School of Resource and Environmental Sciences, Wuhan University, Wuhan 430079, China; State Key Laboratory of Soil and Sustainable Agriculture, Chinese Academy of Sciences, Nanjing 210008, China.
Hubei Academy of Environmental Sciences, Wuhan 430072, China.
Sci Total Environ. 2019 Feb 15;651(Pt 2):1969-1982. doi: 10.1016/j.scitotenv.2018.09.391. Epub 2018 Oct 1.

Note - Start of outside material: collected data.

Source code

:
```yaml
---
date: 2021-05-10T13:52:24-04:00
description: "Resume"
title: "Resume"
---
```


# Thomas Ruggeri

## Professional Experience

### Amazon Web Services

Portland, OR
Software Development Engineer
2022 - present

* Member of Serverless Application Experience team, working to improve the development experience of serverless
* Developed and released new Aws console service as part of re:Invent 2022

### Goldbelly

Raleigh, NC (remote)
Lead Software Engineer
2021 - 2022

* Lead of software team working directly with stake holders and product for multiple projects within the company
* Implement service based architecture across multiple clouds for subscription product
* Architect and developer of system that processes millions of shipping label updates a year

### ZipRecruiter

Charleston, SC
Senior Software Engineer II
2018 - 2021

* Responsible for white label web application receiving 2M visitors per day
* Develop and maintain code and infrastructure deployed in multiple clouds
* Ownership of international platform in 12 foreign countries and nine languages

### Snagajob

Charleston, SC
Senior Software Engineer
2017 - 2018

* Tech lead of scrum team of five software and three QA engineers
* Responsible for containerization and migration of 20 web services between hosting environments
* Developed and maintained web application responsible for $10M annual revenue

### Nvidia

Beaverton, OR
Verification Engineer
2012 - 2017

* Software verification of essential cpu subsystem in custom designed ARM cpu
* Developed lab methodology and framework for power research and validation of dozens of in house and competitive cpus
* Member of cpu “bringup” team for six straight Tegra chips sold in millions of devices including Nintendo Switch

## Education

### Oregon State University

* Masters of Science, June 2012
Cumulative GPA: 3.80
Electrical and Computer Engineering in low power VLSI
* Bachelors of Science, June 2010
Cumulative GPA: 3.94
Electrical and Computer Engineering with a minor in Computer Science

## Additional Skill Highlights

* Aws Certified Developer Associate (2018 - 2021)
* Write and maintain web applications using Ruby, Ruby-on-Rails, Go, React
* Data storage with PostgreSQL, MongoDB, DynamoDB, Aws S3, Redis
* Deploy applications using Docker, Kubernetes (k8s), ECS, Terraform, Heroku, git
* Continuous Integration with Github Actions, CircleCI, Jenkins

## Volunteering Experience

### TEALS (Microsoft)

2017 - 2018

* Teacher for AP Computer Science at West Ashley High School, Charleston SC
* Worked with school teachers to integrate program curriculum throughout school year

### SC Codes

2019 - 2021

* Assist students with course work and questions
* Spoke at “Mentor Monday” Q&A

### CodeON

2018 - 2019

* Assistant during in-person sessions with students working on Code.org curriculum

Heavy metal contamination of peri-urban agricultural soil is detrimental to soil environmental quality and human health. A rapid assessment of soil pollution status is fundamental for soil remediation. Heavy metals can be monitored by visible and near-infrared spectroscopy coupled with chemometric models. First and second derivatives are two commonly used spectral preprocessing methods for resolving overlapping peaks. However, these methods may lose the detailed spectral information of heavy metals. Here, we proposed a fractional-order derivative (FOD) algorithm for preprocessing reflectance spectra. A total of 170 soil samples were collected from a typical peri-urban agricultural area in Wuhan City, Hubei Province. The reflectance spectra and lead (Pb) and zinc (Zn) concentrations of the samples were obtained in the laboratory. Two calibration methods, namely, partial least square regression and random forest (RF), were used to establish the relation between the spectral data and the two heavy metals. In addition, we aimed to explore the use of spectral estimation mechanism to predict the Pb and Zn concentrations. Three model evaluation parameters, namely, coefficient of determination (R), root mean squared error, and ratio of performance to inter-quartile range (RPIQ), were used. Overall, the spectral reflectance decreased with the increase in Pb and Zn contents. The FOD algorithm gradually removed spectral baseline drifts and overlapping peaks. However, the spectral strength slowly decreased with the increase in fractional order. High fractional-order spectra underwent more spectral noises than low fractional-order spectra. The optimal prediction accuracies were achieved by the 0.25- and 0.5-order reflectance RF models for Pb (validation R = 0.82, RPIQ = 2.49) and Zn (validation R = 0.83, RPIQ = 2.93), respectively. A spectral detection of Pb and Zn mainly relied on their covariation with soil organic matter, followed by Fe. In summary, our results provided theoretical bases for the rapid investigation of Pb and Zn pollution areas in peri-urban agricultural soils.
城市周边农业土壤重金属污染对土壤环境质量和人类健康有害。对土壤污染状况进行快速评估是土壤修复的基础。可见近红外光谱结合化学计量模型可用于监测重金属。一阶导数和二阶导数是两种常用于解析重叠峰的光谱预处理方法。然而,这些方法可能会丢失重金属的详细光谱信息。在此,我们提出了一种分数阶导数(FOD)算法用于预处理反射光谱。共采集湖北省武汉市典型城市周边农业区 170 个土壤样品,实验室获取样品反射光谱和 Pb、Zn 浓度。采用偏最小二乘回归和随机森林(RF)两种校准方法,建立光谱数据与两种重金属之间的关系。此外,还探索了使用光谱估计机制预测 Pb、Zn 浓度的方法。采用决定系数(R)、均方根误差和四分位极差内性能比(RPIQ)三个模型评价参数。总体而言,光谱反射率随 Pb、Zn 含量的增加而降低。FOD 算法逐渐消除了光谱基线漂移和重叠峰。然而,随着分数阶的增加,光谱强度缓慢下降。高分数阶光谱比低分数阶光谱经历更多的光谱噪声。0.25 阶和 0.5 阶 RF 模型对 Pb(验证 R=0.82,RPIQ=2.49)和 Zn(验证 R=0.83,RPIQ=2.93)的预测精度最高。Pb、Zn 主要通过与土壤有机质的协变来进行光谱检测,其次是 Fe。综上所述,本研究结果为快速调查城市周边农业土壤中 Pb、Zn 污染区提供了理论依据。